私は写真とともに育てられました。常に母が家族の写真を撮っていたからです。カメラや写真は決して特別なものではなかったんです。

18歳の時、写真家になろうと思いました。なぜなら、写真家になることで、社会的に期待されるさまざまななことから解放されると思ったからです。1980年代当時のインドでは、女性は結婚して子供を産み育てなければならないという考え方が主流でした。私にとっては写真家になることが、そういう制約から解放され、誰とでも旅行にでかけることができるといったような自由を得ることができる、唯一の手段だったのです。

〈ミュージアム・オブ・チャンス〉2013年 より © DAYANITA SINGH

— 日本に対して大変な親愛の情をお持ちだと伺いました。

初めて日本に来た時、日本のガイドブックは読みませんでした。その代わり、川端康成がノーベル文学賞を受賞した時のスピーチ原稿「美しい日本の私―その序説」を読みました。そして、そのスピーチに出てくる枯山水の庭を訪れました。

Charles, Vasa, MN, 2002 © ALEC 〈リトル・レディース・ミュージアム-1961年から現在まで〉2013年 より
撮影:ノニー・シン 上はモナ・アハメド、下はダヤニータ・シン © DAYANITA SINGH

— その時、日本にどのような印象を持たれたのでしょうか?

なぜ、あと20年早く日本に来なかったのかと、自分に腹がたちました!そして、インドに戻った時には、日本に行くまでアーティストにはならない方がよいとまで、周りの人々に助言したくらいです。一方で、日本人がインドに来ると非常にクレイジーになる理由が理解できたような気がしました(笑)。

日本での経験が私の作品に深い影響を与えています。日本に来て帰るたびに、より豊かになっていきます。日本文化に触れることは私の作品が進化していく上で非常に重要なのです。

〈私としての私〉1999年 より
京都国立近代美術館蔵 © DAYANITA SINGH

— ほかに影響を受けた日本の作家やアーティストはいますか?

写真表現に関わる者にとって一番重要だと思うのは、谷崎潤一郎の『陰翳礼讃』です。世間ではスーザン・ソンタグやロラン・バルトの写真論が重要と言われていますが、私はそれらよりも先に『陰翳礼讃』を読むべきだと思います。それから、リルケの「若い詩人への手紙」を勧めています。特に、第一書簡がとても重要です。

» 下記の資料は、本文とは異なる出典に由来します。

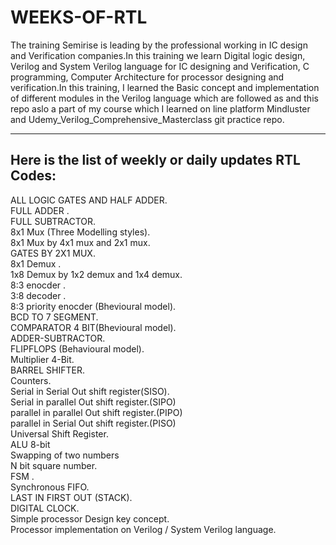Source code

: # WEEKS-OF-RTL
The training Semirise is leading by the professional working in IC design and Verification companies.In this training we learn Digital logic design, Verilog and System Verilog language for IC designing and Verification, C programming, Computer Architecture for processor designing and verification.In this training, I learned the Basic concept and implementation of different modules in the Verilog language which are followed as and this repo aslo a part of my course which I learned on line platform Mindluster and  Udemy_Verilog_Comprehensive_Masterclass git practice repo. 
<hr>
  
<h2>Here is the list of weekly or daily updates  RTL Codes:</h2>
 ALL LOGIC GATES AND HALF ADDER.<br>
 FULL ADDER . <br>
 FULL SUBTRACTOR. <br>
 8x1 Mux (Three Modelling styles).<br>
 8x1 Mux by 4x1 mux and 2x1 mux.<br>
 GATES BY 2X1 MUX.<br>
 8x1 Demux .<br>
 1x8 Demux by 1x2 demux and 1x4 demux.<br>
 8:3 enocder .<br>
 3:8 decoder .<br>
 8:3 priority enocder (Bhevioural model).<br>
 BCD TO 7 SEGMENT. <br>
 COMPARATOR 4 BIT(Bhevioural model).<br>
 ADDER-SUBTRACTOR.<br>
 FLIPFLOPS (Behavioural model).<br>
 Multiplier 4-Bit.<br>
 BARREL SHIFTER.<br>
 Counters.<br>
 Serial in Serial Out shift register(SISO).<br>
 Serial in parallel Out shift register.(SIPO)<br>
 parallel in parallel Out shift register.(PIPO)<br>
 parallel in Serial Out shift register.(PISO)<br>
 Universal Shift Register.<br>
 ALU 8-bit<br>
 Swapping of two numbers<br>
 N bit square number.<br>
 FSM .<br>
 Synchronous FIFO.<br>
 LAST IN FIRST OUT (STACK).<br>
 DIGITAL CLOCK.<br>
 Simple processor Design key concept.<br>
 Processor implementation on Verilog / System Verilog language.<br>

〈ミュージアム・オブ・チャンス〉2013年 より © DAYANITA SINGH

— これまで度々、写真は言葉であると発言されてきましたね?

今回、審査のために来日して、写真に関する会話をもっと解放していくべきだと感じました。20枚のプリントがあったとして、50冊の写真集があったとして、そして2000点の作品があったとして、それが何の意味があるのでしょう?私は今日、この場所で2000枚の写真を撮ることができます。しかし、本当にやらなければならないのは、もっと会話を広げて行くことなんです。写真とは言葉です。その言葉を使って何をするのか?ということが大切なんです。

〈ミュージアム・オブ・シェディング〉2016年 より © DAYANITA SINGH

— その考えに至ったのはいつ頃のことですか?

それは最初からわかっていたことでした。しかし、独自の《形式》を見い出すためには長い時間がかかりました。常に私が言ってきたのは、写真に入り込んで行くためには、世界に入り込んでいかなければならないということなんです。

日本には素晴らしい写真の伝統があります。世界で最も素晴らしいと言ってもよいかもしれません。でもそれが逆に、若い写真家にとってはかえって状況を難しくしているようにも感じています。

独自の声を見い出すことが重要です。良い悪いは関係ありません。自分自身の声でなければならないのです。そのためには写真の外に出ていかなければならない。メディアとしての写真を理解することや、写真が何をするかを理解するといったような知識を持つことも必要ですけれども、それにあえて挑戦をして、押し広げていかなければならないのです。

〈ミュージアム・オブ・チャンス〉2013年 より © DAYANITA SINGH

— 簡単ではありませんね?

ぜひ肝に命じていただきたいのは、アートは決してたやすくないということです。なぜなら、自分自身の声を見い出さないといけないから。他人から借りた声で歌を歌うことはできません。もちろん、たとえ自分自身の声を見い出したとしても、周りの人が自分の声を気に入ってくれるという保証はありません。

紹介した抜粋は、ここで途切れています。